Um presidente que nunca esteve à altura do cargo, nunca teve a altivez que Bolsonaro certamente nem sabe o que significa. É ele —o presidente da República— o maior culpado pelas quase 600 mil mortes na pandemia, pela falta de vacinas, pela corrupção no Ministério da Saúde, pelos recordes de desmatamento na Amazônia, pela volta do país ao mapa da fome, pelo desemprego, pelo descaso com a cultura; enfim, pelo desmonte de um Brasil que não merecia um presidente que tudo nega.

É urgente nomeá-lo exatamente pelo título que ainda detém: quem nos destrói um pouco mais a cada dia é o presidente da República.

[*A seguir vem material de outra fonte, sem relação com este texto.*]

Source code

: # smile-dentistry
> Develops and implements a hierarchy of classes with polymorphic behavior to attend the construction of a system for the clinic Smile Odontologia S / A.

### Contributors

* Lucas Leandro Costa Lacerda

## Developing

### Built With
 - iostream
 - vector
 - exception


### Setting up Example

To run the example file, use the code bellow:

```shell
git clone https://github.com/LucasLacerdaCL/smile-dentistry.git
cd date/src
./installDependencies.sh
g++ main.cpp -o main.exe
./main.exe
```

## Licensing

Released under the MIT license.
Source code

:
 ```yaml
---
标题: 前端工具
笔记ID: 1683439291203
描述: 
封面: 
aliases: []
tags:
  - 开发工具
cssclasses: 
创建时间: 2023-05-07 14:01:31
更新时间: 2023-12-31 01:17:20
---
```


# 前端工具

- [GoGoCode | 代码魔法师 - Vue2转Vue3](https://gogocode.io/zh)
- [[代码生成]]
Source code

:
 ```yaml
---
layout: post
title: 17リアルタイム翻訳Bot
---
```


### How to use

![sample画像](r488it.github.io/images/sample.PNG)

Quem xinga ministros do Supremo, diz que “caga” para a CPI da Covid e faz intimidações golpistas é o presidente da República, infelizmente eleito.

E, felizmente, embora tardias, as recentes reações do Judiciário, do Legislativo, das mais diversas representações da sociedade civil, de ex-presidentes e as manifestações populares mostram que o Brasil parece ter descoberto a diferença. A responsabilidade não é só de Bolsonaro, militar fracassado e incendiário que se diz democrata e ameaça a própria democracia. É, principalmente, do presidente da República Federativa do Brasil, o chefe da nação. A máscara caiu, e nenhum deles está acima das leis.

Um será sempre o capitão miliciano, obtuso e ignorante. Mas o outro precisa ser destituído com urgência por não honrar a faixa de presidente.